Hence either Ye Bin is running on some really exotic storage or the storage
/ CPU in fact flipped bits somewhere so that the checksum didn't match or
the commit block was in fact not written now but it was a leftover from
previous journal use and h_sequence happened to match. Very unlikely but
depending on how exactly they do their powerfail testing I can imagine it
would be possible with enough tries...
> In *practice* though, this
> is super rare. That's because on many modern HDD's, the physical
> sector size is 4k (because the ECC overhead is much lower), even if
> the logical sector size is 512 byte (for Windows 98 compatibility).
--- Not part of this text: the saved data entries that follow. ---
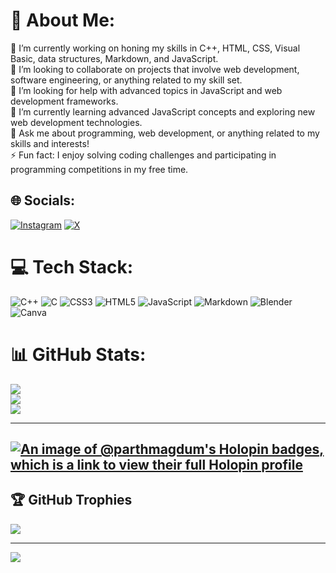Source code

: # 💫 About Me:
🔭 I’m currently working on honing my skills in C++, HTML, CSS, Visual Basic, data structures, Markdown, and JavaScript.<br>👯 I’m looking to collaborate on projects that involve web development, software engineering, or anything related to my skill set.<br>🤝 I’m looking for help with advanced topics in JavaScript and web development frameworks.<br>🌱 I’m currently learning advanced JavaScript concepts and exploring new web development technologies.<br>💬 Ask me about programming, web development, or anything related to my skills and interests!<br>⚡ Fun fact: I enjoy solving coding challenges and participating in programming competitions in my free time.


## 🌐 Socials:
[![Instagram](https://img.shields.io/badge/Instagram-%23E4405F.svg?logo=Instagram&logoColor=white)](https://instagram.com/_parth_2508) [![X](https://img.shields.io/badge/X-black.svg?logo=X&logoColor=white)](https://x.com/parth896146) 

# 💻 Tech Stack:
![C++](https://img.shields.io/badge/c++-%2300599C.svg?style=for-the-badge&logo=c%2B%2B&logoColor=white) ![C](https://img.shields.io/badge/c-%2300599C.svg?style=for-the-badge&logo=c&logoColor=white) ![CSS3](https://img.shields.io/badge/css3-%231572B6.svg?style=for-the-badge&logo=css3&logoColor=white) ![HTML5](https://img.shields.io/badge/html5-%23E34F26.svg?style=for-the-badge&logo=html5&logoColor=white) ![JavaScript](https://img.shields.io/badge/javascript-%23323330.svg?style=for-the-badge&logo=javascript&logoColor=%23F7DF1E) ![Markdown](https://img.shields.io/badge/markdown-%23000000.svg?style=for-the-badge&logo=markdown&logoColor=white) ![Blender](https://img.shields.io/badge/blender-%23F5792A.svg?style=for-the-badge&logo=blender&logoColor=white) ![Canva](https://img.shields.io/badge/Canva-%2300C4CC.svg?style=for-the-badge&logo=Canva&logoColor=white)
# 📊 GitHub Stats:
![](https://github-readme-stats.vercel.app/api?username=Parthmagdum&theme=dark&hide_border=false&include_all_commits=false&count_private=false)<br/>
![](https://github-readme-streak-stats.herokuapp.com/?user=Parthmagdum&theme=dark&hide_border=false)<br/>
![](https://github-readme-stats.vercel.app/api/top-langs/?username=Parthmagdum&theme=dark&hide_border=false&include_all_commits=false&count_private=false&layout=compact)
___
[![An image of @parthmagdum's Holopin badges, which is a link to view their full Holopin profile](https://holopin.me/parthmagdum)](https://holopin.io/@parthmagdum)
---
## 🏆 GitHub Trophies
![](https://github-profile-trophy.vercel.app/?username=Parthmagdum&theme=radical&no-frame=false&no-bg=true&margin-w=4)

---
[![](https://visitcount.itsvg.in/api?id=Parthmagdum&icon=0&color=0)](https://visitcount.itsvg.in)

<!-- Proudly created with GPRM ( https://gprm.itsvg.in ) -->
> And even on HDD's where the physical sector size is really 512 bytes,
> the way the sectors are laid out in a serpentine fashion, it is
> *highly* likely that 4k write won't get torn.
>
> And while this is *possible*, it's also possible that some kind of I/O
> transfer error --- such as some bit flips which breaks the checksum on
> the commit block, but also trashes the tid of the subsequent block,
> such that your patch gets tricked into thinking that this is the
> partial last commit, when in fact it's not the last commit, thus
> causing the journal replay abort early. If that's case, it's much
> safer to force fsck to be run to detect any inconsistency that might
> result.
Yeah, I agree in these cases of a corrupted journal it seems dangerous to
just try to continue without fsck based on some heuristics.
Honza
--
Jan Kara <[email protected]>
SUSE Labs, CR
On 2024/4/3 18:11, Jan Kara wrote:
> On Tue 02-04-24 23:37:42, Theodore Ts'o wrote:
>> On Tue, Apr 02, 2024 at 03:42:40PM +0200, Jan Kara wrote:
>>> On Tue 02-04-24 17:09:51, Ye Bin wrote:
>>>> We encountered a problem that the file system could not be mounted in
>>>> the power-off scenario. The analysis of the file system mirror shows that
>>>> only part of the data is written to the last commit block.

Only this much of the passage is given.